Repeat precisely the span of lines below that opens with the line containing "script start script." and closes with the line containing "I designed the", both included.

Top of DATA EXTRACTS

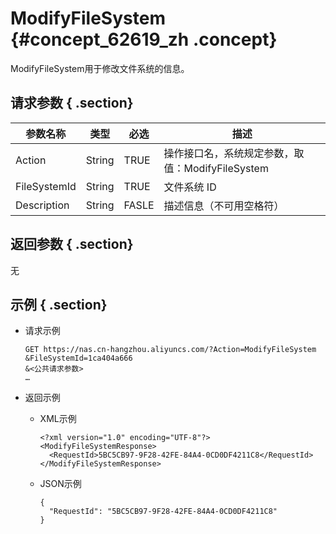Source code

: # ModifyFileSystem {#concept_62619_zh .concept}

ModifyFileSystem用于修改文件系统的信息。

## 请求参数 { .section}

|参数名称|类型|必选|描述|
|----|--|--|--|
|Action|String|TRUE|操作接口名，系统规定参数，取值：ModifyFileSystem|
|FileSystemId|String|TRUE|文件系统 ID|
|Description|String|FASLE|描述信息（不可用空格符）|

## 返回参数 { .section}

无

## 示例 { .section}

-   请求示例

    ```language-shell
    GET https://nas.cn-hangzhou.aliyuncs.com/?Action=ModifyFileSystem
    &FileSystemId=1ca404a666
    &<公共请求参数>
    …
    
    ```

-   返回示例
    -   XML示例

        ```language-xml
        <?xml version="1.0" encoding="UTF-8"?>
        <ModifyFileSystemResponse>
          <RequestId>5BC5CB97-9F28-42FE-84A4-0CD0DF4211C8</RequestId>
        </ModifyFileSystemResponse>
        
        ```

    -   JSON示例

        ```language-json
        {
          "RequestId": "5BC5CB97-9F28-42FE-84A4-0CD0DF4211C8"
        }
        
        ```


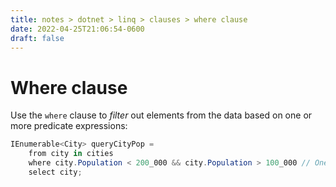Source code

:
 ```yaml
---
title: notes > dotnet > linq > clauses > where clause
date: 2022-04-25T21:06:54-0600
draft: false
---
```

# Where clause
Use the `where` clause to *filter* out elements from the data based on one or more predicate expressions:

```cs
IEnumerable<City> queryCityPop =
    from city in cities
    where city.Population < 200_000 && city.Population > 100_000 // One predicate, two conditions.
    select city;
```
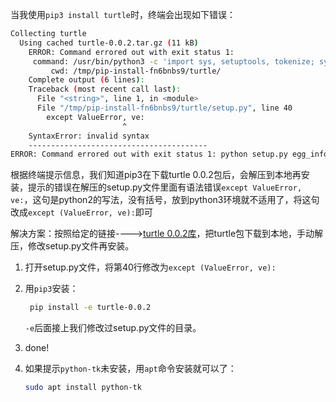 当我使用`pip3 install turtle`时，终端会出现如下错误：

```bash
Collecting turtle
  Using cached turtle-0.0.2.tar.gz (11 kB)
    ERROR: Command errored out with exit status 1:
     command: /usr/bin/python3 -c 'import sys, setuptools, tokenize; sys.argv[0] = '"'"'/tmp/pip-install-fn6bnbs9/turtle/setup.py'"'"'; __file__='"'"'/tmp/pip-install-fn6bnbs9/turtle/setup.py'"'"';f=getattr(tokenize, '"'"'open'"'"', open)(__file__);code=f.read().replace('"'"'\r\n'"'"', '"'"'\n'"'"');f.close();exec(compile(code, __file__, '"'"'exec'"'"'))' egg_info --egg-base /tmp/pip-install-fn6bnbs9/turtle/pip-egg-info
         cwd: /tmp/pip-install-fn6bnbs9/turtle/
    Complete output (6 lines):
    Traceback (most recent call last):
      File "<string>", line 1, in <module>
      File "/tmp/pip-install-fn6bnbs9/turtle/setup.py", line 40
        except ValueError, ve:
                         ^
    SyntaxError: invalid syntax
    ----------------------------------------
ERROR: Command errored out with exit status 1: python setup.py egg_info Check the logs for full command output.
```

根据终端提示信息，我们知道pip3在下载turtle 0.0.2包后，会解压到本地再安装，提示的错误在解压的setup.py文件里面有语法错误`except ValueError, ve:`，这句是python2的写法，没有括号，放到python3环境就不适用了，将这句改成`except (ValueError, ve):`即可

解决方案：按照给定的链接---->[turtle 0.0.2库](https://pypi.org/project/turtle/#files)，把turtle包下载到本地，手动解压，修改setup.py文件再安装。

1. 打开setup.py文件，将第40行修改为`except (ValueError, ve):`
2. 用`pip3`安装：

   ```bash
    pip install -e turtle-0.0.2
    ```

    `-e`后面接上我们修改过setup.py文件的目录。
3. done!
4. 如果提示`python-tk`未安装，用`apt`命令安装就可以了：

   ```bash
   sudo apt install python-tk
   ```
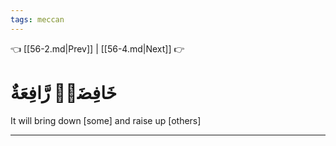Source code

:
 ```yaml
---
tags: meccan
---
```


👈 [[56-2.md|Prev]] | [[56-4.md|Next]] 👉

# خَافِضَةٞ رَّافِعَةٌ

It will bring down [some] and raise up [others]

---

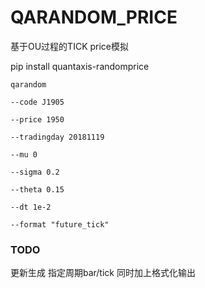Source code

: # QARANDOM_PRICE


基于OU过程的TICK price模拟

pip install quantaxis-randomprice


```
qarandom 

--code J1905 

--price 1950 

--tradingday 20181119  

--mu 0

--sigma 0.2 

--theta 0.15 

--dt 1e-2

--format "future_tick"
```

### TODO
更新生成 指定周期bar/tick
同时加上格式化输出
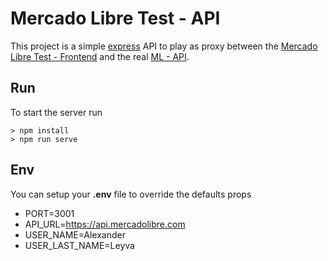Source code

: # Mercado Libre Test - API

This project is a simple [express](http://expressjs.com/) API to play as proxy between the [Mercado Libre Test - Frontend](https://github.com/cyberxander90/ml-frontend) and the real [ML - API](https://api.mercadolibre.com).

## Run

To start the server run

```
> npm install
> npm run serve
```

## Env

You can setup your **.env** file to override the defaults props

- PORT=3001
- API_URL=https://api.mercadolibre.com
- USER_NAME=Alexander
- USER_LAST_NAME=Leyva
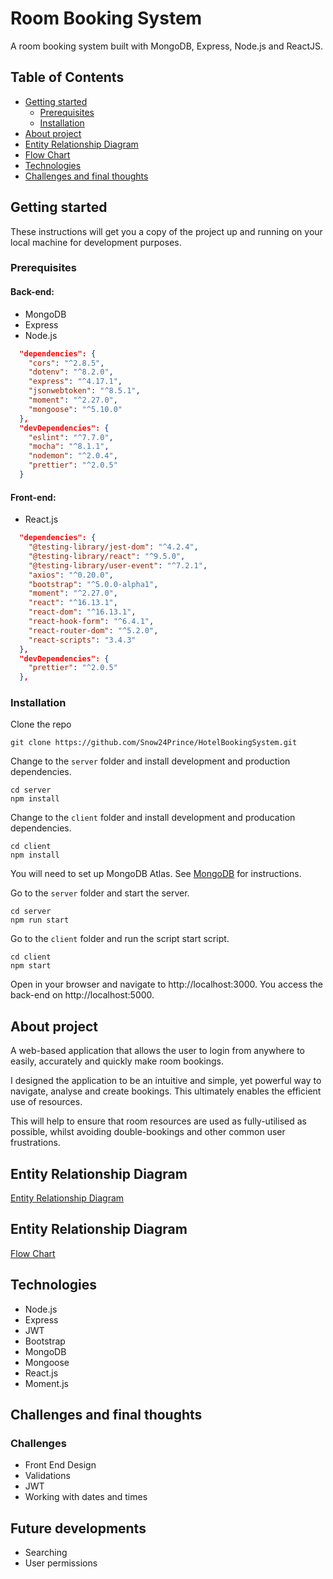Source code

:# Room Booking System
A room booking system built with MongoDB, Express, Node.js and ReactJS.

## Table of Contents

* [Getting started](#getting-started)
  * [Prerequisites](#prerequisites)
  * [Installation](#installation)
* [About project](#about-project)
* [Entity Relationship Diagram](#entity-relationship-diagram)
* [Flow Chart](#flow-chart)
* [Technologies](#technologies)
* [Challenges and final thoughts](#challenges-and-final-thoughts)

## Getting started
These instructions will get you a copy of the project up and running on your local machine for development purposes.
### Prerequisites
#### Back-end:
- MongoDB
- Express
- Node.js

```json
  "dependencies": {
    "cors": "^2.8.5",
    "dotenv": "^8.2.0",
    "express": "^4.17.1",
    "jsonwebtoken": "^8.5.1",
    "moment": "^2.27.0",
    "mongoose": "^5.10.0"
  },
  "devDependencies": {
    "eslint": "^7.7.0",
    "mocha": "^8.1.1",
    "nodemon": "^2.0.4",
    "prettier": "^2.0.5"
  }
```
#### Front-end:
- React.js
```json
  "dependencies": {
    "@testing-library/jest-dom": "^4.2.4",
    "@testing-library/react": "^9.5.0",
    "@testing-library/user-event": "^7.2.1",
    "axios": "^0.20.0",
    "bootstrap": "^5.0.0-alpha1",
    "moment": "^2.27.0",
    "react": "^16.13.1",
    "react-dom": "^16.13.1",
    "react-hook-form": "^6.4.1",
    "react-router-dom": "^5.2.0",
    "react-scripts": "3.4.3"
  },
  "devDependencies": {
    "prettier": "^2.0.5"
  },
```
### Installation
Clone the repo
```
git clone https://github.com/Snow24Prince/HotelBookingSystem.git
```

Change to the `server` folder and install development and production dependencies.

```
cd server
npm install
```

Change to the `client` folder and install development and producation dependencies.
```
cd client
npm install
```

You will need to set up MongoDB Atlas. See [MongoDB](https://docs.mongodb.com/cloud/) for instructions.


Go to the `server` folder and start the server.
```
cd server
npm run start
```

Go to the `client` folder and run the script start script.
```
cd client
npm start
```

Open in your browser and navigate to http://localhost:3000. You access the back-end on http://localhost:5000.

## About project
A web-based application that allows the user to login from anywhere to easily, accurately and quickly make room bookings.

I designed the application to be an intuitive and simple, yet powerful way to navigate, analyse and create bookings. This ultimately enables the efficient use of resources.

This will help to ensure that room resources are used as fully-utilised as possible, whilst avoiding double-bookings and other common user frustrations. 


## Entity Relationship Diagram
[Entity Relationship Diagram](docs/HotelBookingSystem-ERD.png)

## Entity Relationship Diagram
[Flow Chart](docs/FlowChart.png)

## Technologies
- Node.js
- Express
- JWT
- Bootstrap
- MongoDB
- Mongoose
- React.js
- Moment.js

## Challenges and final thoughts

### Challenges
- Front End Design
- Validations
- JWT
- Working with dates and times

## Future developments
- Searching
- User permissions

Bottom of DATA EXTRACTS

▶ [ANSWER FOR THIS EXERCISE]
Go to the `client` folder and run the script start script.
```
cd client
npm start
```

Open in your browser and navigate to http://localhost:3000. You access the back-end on http://localhost:5000.

## About project
A web-based application that allows the user to login from anywhere to easily, accurately and quickly make room bookings.

I designed the application to be an intuitive and simple, yet powerful way to navigate, analyse and create bookings. This ultimately enables the efficient use of resources.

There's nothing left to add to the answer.